The bounteous Cauvery is a recurrent theme in
Kalki’s as well as Venkataramani’s works. Kalki calls the river, Ponni (“the golden one”).[12]
Kalki’s biographer Sundha gives him the epithet “Ponniyin Pudhalvan” or “Ponni’s
child”.[13]
The village of Alavanti on the banks of the Cauvery forms the setting for
Venkataramani’s Murugan the Tiller. Venkataramani’s romantic description of the
Adyar river mouth and the leafy suburb that flanks it in his other novel Kandan the Patriot might have been
partly inspired by an idyllic childhood spent on the banks of the Cauvery,
which he calls “the eddy-eyed river”.[14]

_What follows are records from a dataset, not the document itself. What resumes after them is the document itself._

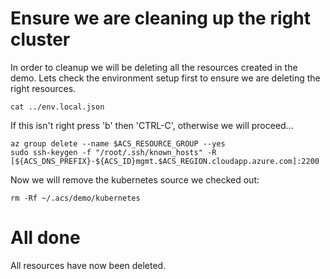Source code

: # Ensure we are cleaning up the right cluster

In order to cleanup we will be deleting all the resources created in
the demo. Lets check the environment setup first to ensure we are
deleting the right resources.

```
cat ../env.local.json
```

If this isn't right press 'b' then 'CTRL-C', otherwise we will proceed...

```
az group delete --name $ACS_RESOURCE_GROUP --yes
sudo ssh-keygen -f "/root/.ssh/known_hosts" -R [${ACS_DNS_PREFIX}-${ACS_ID}mgmt.$ACS_REGION.cloudapp.azure.com]:2200
```

Now we will remove the kubernetes source we checked out:

```
rm -Rf ~/.acs/demo/kubernetes
```

# All done

All resources have now been deleted.

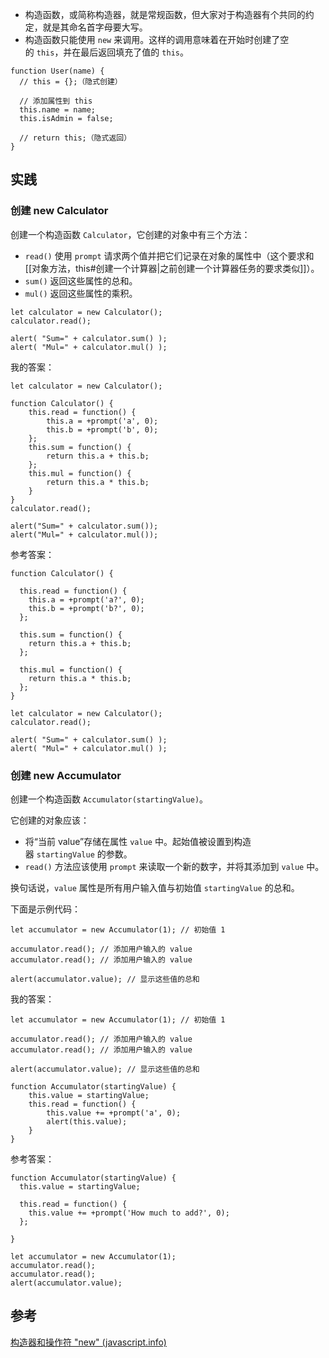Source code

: 
- 构造函数，或简称构造器，就是常规函数，但大家对于构造器有个共同的约定，就是其命名首字母要大写。
- 构造函数只能使用 `new` 来调用。这样的调用意味着在开始时创建了空的 `this`，并在最后返回填充了值的 `this`。

```JS
function User(name) {
  // this = {};（隐式创建）

  // 添加属性到 this
  this.name = name;
  this.isAdmin = false;

  // return this;（隐式返回）
}
```

## 实践

### 创建 new Calculator

创建一个构造函数 `Calculator`，它创建的对象中有三个方法：

- `read()` 使用 `prompt` 请求两个值并把它们记录在对象的属性中（这个要求和[[对象方法，this#创建一个计算器|之前创建一个计算器任务的要求类似]]）。
- `sum()` 返回这些属性的总和。
- `mul()` 返回这些属性的乘积。

```JS
let calculator = new Calculator();
calculator.read();

alert( "Sum=" + calculator.sum() );
alert( "Mul=" + calculator.mul() );
```
我的答案：

```JS
let calculator = new Calculator();

function Calculator() {
	this.read = function() {
		this.a = +prompt('a', 0);
		this.b = +prompt('b', 0);
	};
	this.sum = function() {
		return this.a + this.b;
	};
	this.mul = function() {
		return this.a * this.b;
	}
}
calculator.read();

alert("Sum=" + calculator.sum());
alert("Mul=" + calculator.mul());
```

参考答案：

```JS
function Calculator() {

  this.read = function() {
    this.a = +prompt('a?', 0);
    this.b = +prompt('b?', 0);
  };

  this.sum = function() {
    return this.a + this.b;
  };

  this.mul = function() {
    return this.a * this.b;
  };
}

let calculator = new Calculator();
calculator.read();

alert( "Sum=" + calculator.sum() );
alert( "Mul=" + calculator.mul() );
```

### 创建 new Accumulator

创建一个构造函数 `Accumulator(startingValue)`。

它创建的对象应该：

- 将“当前 value”存储在属性 `value` 中。起始值被设置到构造器 `startingValue` 的参数。
- `read()` 方法应该使用 `prompt` 来读取一个新的数字，并将其添加到 `value` 中。

换句话说，`value` 属性是所有用户输入值与初始值 `startingValue` 的总和。

下面是示例代码：

```JS
let accumulator = new Accumulator(1); // 初始值 1

accumulator.read(); // 添加用户输入的 value
accumulator.read(); // 添加用户输入的 value

alert(accumulator.value); // 显示这些值的总和
```

我的答案：

```JS
let accumulator = new Accumulator(1); // 初始值 1

accumulator.read(); // 添加用户输入的 value
accumulator.read(); // 添加用户输入的 value

alert(accumulator.value); // 显示这些值的总和

function Accumulator(startingValue) {
	this.value = startingValue;
	this.read = function() {
		this.value += +prompt('a', 0);
		alert(this.value);
	}
}
```

参考答案：

```JS
function Accumulator(startingValue) {
  this.value = startingValue;

  this.read = function() {
    this.value += +prompt('How much to add?', 0);
  };

}

let accumulator = new Accumulator(1);
accumulator.read();
accumulator.read();
alert(accumulator.value);
```

## 参考

[构造器和操作符 "new" (javascript.info)](https://zh.javascript.info/constructor-new#tasks)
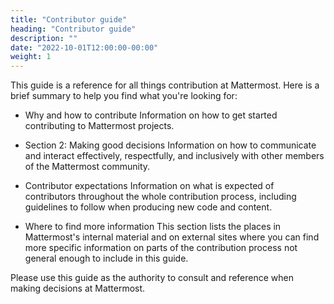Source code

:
 ```yaml
---
title: "Contributor guide"
heading: "Contributor guide"
description: ""
date: "2022-10-01T12:00:00-00:00"
weight: 1
---
```


This guide is a reference for all things contribution at Mattermost. Here is a brief summary to help you find what you're looking for:

- Why and how to contribute
	Information on how to get started contributing to Mattermost projects.

- Section 2: Making good decisions
	Information on how to communicate and interact effectively, respectfully, and inclusively with other members of the Mattermost community.

- Contributor expectations
	Information on what is expected of contributors throughout the whole contribution process, including guidelines to follow when producing new code and content.

- Where to find more information
	This section lists the places in Mattermost's internal material and on external sites where you can find more specific information on parts of the contribution process not general enough to include in this guide.

Please use this guide as the authority to consult and reference when making decisions at Mattermost.
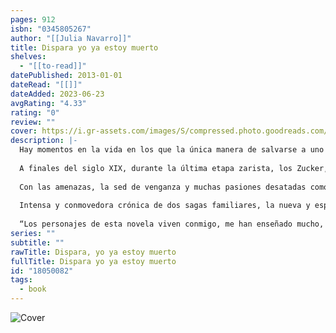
 ```yaml
---
pages: 912
isbn: "0345805267"
author: "[[Julia Navarro]]"
title: Dispara yo ya estoy muerto
shelves:
  - "[[to-read]]"
datePublished: 2013-01-01
dateRead: "[[]]"
dateAdded: 2023-06-23
avgRating: "4.33"
rating: "0"
review: ""
cover: https://i.gr-assets.com/images/S/compressed.photo.goodreads.com/books/1373998153l/18050082.jpg
description: |-
  Hay momentos en la vida en los que la única manera de salvarse a uno mismo es muriendo o matando.  
    
  A finales del siglo XIX, durante la última etapa zarista, los Zucker, perseguidos por ser judíos, tienen que abandonar Rusia huyendo del horror y la sinrazón. A su llegada a la Tierra Prometida, Samuel Zucker adquiere las tierras de los Ziad, una familia árabe encabezada por Ahmed. Entre él y Samuel nace un fuerte vínculo, una sólida amistad que, por encima de las diferencias religiosas y políticas, se mantiene generación tras generación.  
    
  Con las amenazas, la sed de venganza y muchas pasiones desatadas como telón de fondo, las vidas entrecruzadas de los Zucker y los Ziad conforman un mosaico de traiciones y sufrimientos, de amores posibles e imposibles, al tiempo que plasman la gran aventura de vivir y convivir en un territorio marcado por la intolerancia.  
    
  Intensa y conmovedora crónica de dos sagas familiares, la nueva y esperadísima novela de Julia Navarro nos adentra en las vidas de personas con nombres y apellidos, que luchan por alcanzar sus sueños, y que son responsables de su propio destino.  
    
  “Los personajes de esta novela viven conmigo, me han enseñado mucho, forman parte ya de mi historia personal.” —Julia Navarro
series: ""
subtitle: ""
rawTitle: Dispara, yo ya estoy muerto
fullTitle: Dispara yo ya estoy muerto
id: "18050082"
tags:
  - book
---
```

![Cover](https:&#x2F;&#x2F;i.gr-assets.com&#x2F;images&#x2F;S&#x2F;compressed.photo.goodreads.com&#x2F;books&#x2F;1373998153l&#x2F;18050082.jpg)
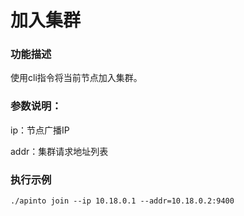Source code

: # 加入集群
### 功能描述
使用cli指令将当前节点加入集群。


### 参数说明：

ip：节点广播IP

addr：集群请求地址列表

### 执行示例
```
./apinto join --ip 10.18.0.1 --addr=10.18.0.2:9400
```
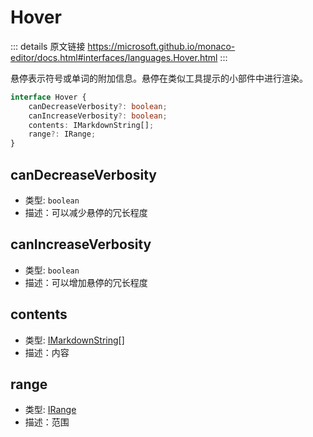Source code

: # Hover
        
::: details 原文链接
https://microsoft.github.io/monaco-editor/docs.html#interfaces/languages.Hover.html
:::

悬停表示符号或单词的附加信息。悬停在类似工具提示的小部件中进行渲染。

```ts
interface Hover {
    canDecreaseVerbosity?: boolean;
    canIncreaseVerbosity?: boolean;
    contents: IMarkdownString[];
    range?: IRange;
}
```

## canDecreaseVerbosity
- 类型: `boolean`
- 描述：可以减少悬停的冗长程度
## canIncreaseVerbosity
- 类型: `boolean`
- 描述：可以增加悬停的冗长程度
## contents
- 类型: [IMarkdownString](/api/languages/IMarkdownString.md)[]
- 描述：内容
## range
- 类型: [IRange](/api/IRange.md)
- 描述：范围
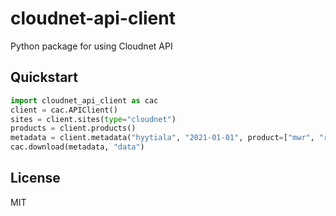 # cloudnet-api-client

Python package for using Cloudnet API

## Quickstart

```python
import cloudnet_api_client as cac
client = cac.APIClient()
sites = client.sites(type="cloudnet")
products = client.products()
metadata = client.metadata("hyytiala", "2021-01-01", product=["mwr", "radar"])
cac.download(metadata, "data")
```

## License

MIT
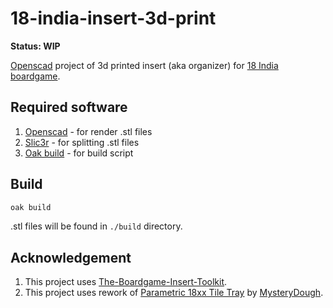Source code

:#     18-india-insert-3d-print

**Status: WIP**

[Openscad](https://openscad.org/) project of 3d printed insert (aka organizer) for [18 India boardgame](https://boardgamegeek.com/boardgame/344937/18-india).

## Required software

1. [Openscad](https://openscad.org/) - for render .stl files
1. [Slic3r](https://slic3r.org/) - for splitting .stl files
1. [Oak build](https://github.com/kirillsulim/oak-build) - for build script

## Build

```sh
oak build
```

.stl files will be found in `./build` directory.


## Acknowledgement

1. This project uses [The-Boardgame-Insert-Toolkit](https://github.com/dppdppd/The-Boardgame-Insert-Toolkit).
2. This project uses rework of [Parametric 18xx Tile Tray](https://www.thingiverse.com/thing:4594612) by [MysteryDough](https://www.thingiverse.com/mysterydough/designs).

Unmindful of such idle flattery, however, the Cauvery flows, with a gentle,
imperceptible drift - a mute witness to the turbulent changes unfolding right
on its banks – from the British annexation of the Mahratta Raj to the cultural
and economic high of Pax Britannica,
to the first voices of dissent that arose in the form of the Madras Mahajana
Sabha, and which eventually grew into a raging storm with the advent of Gandhi,
to the challenging of long-established social and religious norms, and finally,
in the violent peasant agitations of the forties that broke up the traditional
capitalist system of land ownership that prevailed in the Delta.
[1] Zvelebil, Kamil (1973). The Smile of Murugan Upon Tamil literature of South India, pp
289-291.
[2] Ibid.
[3] Ibid.
[4] Ibid.
[5] Ibid.
[6] Ibid.
[7] See
Dr. M. S. Venkataraman’s scholarly analysis in the preface of his 2003 English
translation to Kalki’s Parthiban Kanavu.
[8] Refer
Ramaswami, N. S. (1988). Makers of Indian
Literature: K. S. Venkataramani for facts about Venkataramani’s life. K. S.
Venkataramani’s biography in The Southern
India Educational, Commercial & Industrial Directory 1939 (1939) by Shivaji Publications
(See p 317) gives his birthplace as “Neppathur” but I wish to go by what N. S.
Ramaswami says.
[9] See
Paul Brunton’s A Search in Secret India
(1934).
[10] Venkataramani
(1927). Murugan the Tiller, Svetaranya Ashram, p
78.
[11] Venkataramani (1932). Kandan
the Patriot, Svetaranya Ashram, p 39.
[12] See
short preface by Dr. M. S. Venkataraman to the English translation of Kalki’s Parthiban Kanavu.
[13] Ibid.
[14] For “eddy-eyed”, see Ramaswami, N. S. (1988). Makers of Indian Literature: K. S.
Venkataramani. Sahitya Akademi, p 31.